Exercise goal —
Set each record down exactly, excluding all images.

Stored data
■ ■ ■ ■
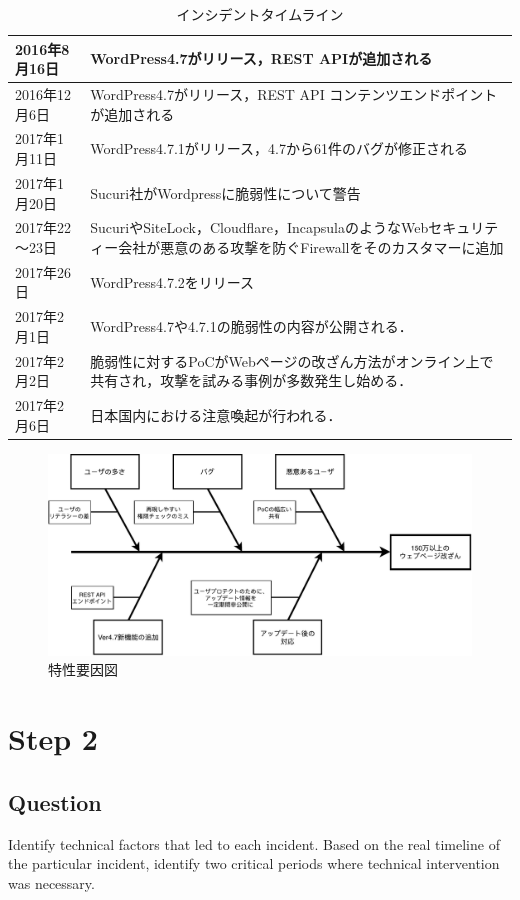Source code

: \documentclass[uplatex]{jsarticle}
\begin{document}
\begin{table}[htbp]
    \centering
    \caption{インシデントタイムライン}
    \label{tab:incident_timeline}
    \begin{tabular}{|l|p{12cm}|}
    \hline
    2016年8月16日 & WordPress4.7がリリース，REST APIが追加される \\ \hline
    2016年12月6日 & WordPress4.7がリリース，REST API コンテンツエンドポイントが追加される \\ \hline
    2017年1月11日 & WordPress4.7.1がリリース，4.7から61件のバグが修正される \\ \hline
    2017年1月20日 & Sucuri社がWordpressに脆弱性について警告 \\ \hline
    2017年22～23日 & SucuriやSiteLock，Cloudflare，IncapsulaのようなWebセキュリティー会社が悪意のある攻撃を防ぐFirewallをそのカスタマーに追加 \\ \hline
    2017年26日 & WordPress4.7.2をリリース \\ \hline
    2017年2月1日 & WordPress4.7や4.7.1の脆弱性の内容が公開される． \\ \hline
    2017年2月2日 & 脆弱性に対するPoCがWebページの改ざん方法がオンライン上で共有され，攻撃を試みる事例が多数発生し始める． \\ \hline
    2017年2月6日 & 日本国内における注意喚起が行われる． \\ \hline
    \end{tabular}
\end{table}

\begin{figure}[htbp]
    \centering
    \includegraphics[width=0.8\linewidth]{pic/fishbone-GroupB.pdf}
    \caption{特性要因図}
    \label{fig:fishbone}
\end{figure}

\section*{Step 2}
\subsection*{Question}
Identify technical factors that led to each incident. Based on the real timeline of the particular incident, identify two critical periods where technical intervention was necessary.
\end{document}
■ ■ ■ ■
Result for this exercise —
Source code

: \documentclass[uplatex]{jsarticle}
\begin{document}
\begin{table}[htbp]
    \centering
    \caption{インシデントタイムライン}
    \label{tab:incident_timeline}
    \begin{tabular}{|l|p{12cm}|}
    \hline
    2016年8月16日 & WordPress4.7がリリース，REST APIが追加される \\ \hline
    2016年12月6日 & WordPress4.7がリリース，REST API コンテンツエンドポイントが追加される \\ \hline
    2017年1月11日 & WordPress4.7.1がリリース，4.7から61件のバグが修正される \\ \hline
    2017年1月20日 & Sucuri社がWordpressに脆弱性について警告 \\ \hline
    2017年22～23日 & SucuriやSiteLock，Cloudflare，IncapsulaのようなWebセキュリティー会社が悪意のある攻撃を防ぐFirewallをそのカスタマーに追加 \\ \hline
    2017年26日 & WordPress4.7.2をリリース \\ \hline
    2017年2月1日 & WordPress4.7や4.7.1の脆弱性の内容が公開される． \\ \hline
    2017年2月2日 & 脆弱性に対するPoCがWebページの改ざん方法がオンライン上で共有され，攻撃を試みる事例が多数発生し始める． \\ \hline
    2017年2月6日 & 日本国内における注意喚起が行われる． \\ \hline
    \end{tabular}
\end{table}

\begin{figure}[htbp]
    \centering
    \includegraphics[width=0.8\linewidth]{pic/fishbone-GroupB.pdf}
    \caption{特性要因図}
    \label{fig:fishbone}
\end{figure}

\section*{Step 2}
\subsection*{Question}
Identify technical factors that led to each incident. Based on the real timeline of the particular incident, identify two critical periods where technical intervention was necessary.
\end{document}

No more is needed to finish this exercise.